Deutsche Bank will pay $2.5 billion to regulators in the U.S. and U.K. to settle charges that it manipulated benchmark interest rates from 2005 to 2009, authorities announced Thursday morning.
U.S. regulators said that the bank, which is headquartered in Frankfurt, Germany, coordinated within its organization and with other banks to change the interest rates used throughout the world in setting the terms of loans, including retail products like student loans and mortgages.
In addition to the $2.5 billion fine, the largest related to the years-long investigation into possible rate-rigging, regulators ordered Deutsche Bank to fire seven employees and bar others from work related to the scandal.
“Deutsche Bank employees engaged in a widespread effort to manipulate benchmark interest rates for financial gain,” said Benjamin Lawsky, the head of New York’s Department of Financial Services. “While a number of the employees involved in misconduct have already left the bank, those that remain are being terminated or banned from the New York banking system. We must remember that markets do not just manipulate themselves: It takes deliberate wrongdoing by individuals.”
The $2.5 billion in settlements includes $600 million to the Department of Financial Services, $800 million to the Commodity Futures Trading Commission, $775 million to the Department of Justice, and the equivalent of roughly $340 billion to the U.K. Financial Conduct Authority.

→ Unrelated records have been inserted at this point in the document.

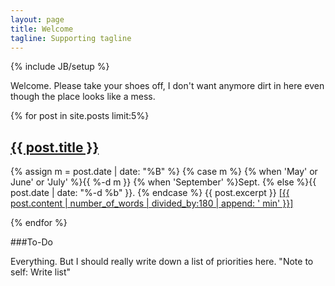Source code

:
 ```yaml
---
layout: page
title: Welcome
tagline: Supporting tagline
---
```

{% include JB/setup %}

Welcome. Please take your shoes off, I don't want anymore dirt in here even though the place looks like a mess.

<section class="blog-latest-posts">
{% for post in site.posts limit:5%}
<article>
<h2><a href="{{ BASE_PATH }}{{ post.url }}">{{ post.title }}</a></h2>
<p><time datetime="{{ post.date }}">{% assign m = post.date | date: "%B" %}
{% case m %}
  {% when 'May' or June' or 'July' %}{{ %-d m }}
  {% when 'September' %}Sept.
  {% else %}{{ post.date | date: "%-d %b" }}.
  {% endcase %}</time> {{ post.excerpt }}
<a href="{{ BASE_PATH }}{{ post.url }}">[{{ post.content | number_of_words | divided_by:180 | append: ' min' }}]</a>
</p>
</article>
  {% endfor %}
</section>

###To-Do

Everything. But I should really write down a list of priorities here. "Note to self: Write list"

The Department of Financial Services released messages sent by Deutsche Bank traders requesting changes to submissions that set benchmark interest rates, including the widely-used London Interbank Offered Rate, or LIBOR, a reference rate of the interest charged by banks to each other on very short-term loans.
In one instance in 2006 involving a different rate, a London Deutsche Bank trader wrote a banker at Barclays asking the banker to help manipulate the rate, saying: “I’m begging u, don’t forget me… pleassssssssssssssseeeeeeeeee… I’m on my knees…”
In 2009, a vice president appeared to acknowledge the bank’s involvement in rigging rates, saying of a different reference rate that “Tibor is a corrupt fixing and DB is part of it!”
CFTC director of enforcement Aitan Goelman said in a statement that “Deutsche Bank’s culture allowed such egregious and pervasive misconduct to thrive.”
“We will be relentless in continuing to investigate and bring benchmark manipulation cases until such time as those involved in setting these benchmarks get the message that manipulation will not be tolerated, and the public can be confident in the integrity of these benchmarks,” Goelman said.
Over the past several years, U.S. regulators have pursued investigations related to rigging in interest rate and exchange rate markets. The CFTC has settled cases with UBS, the Royal Bank of Scotland, Citibank, and JPMorgan Chase, among others.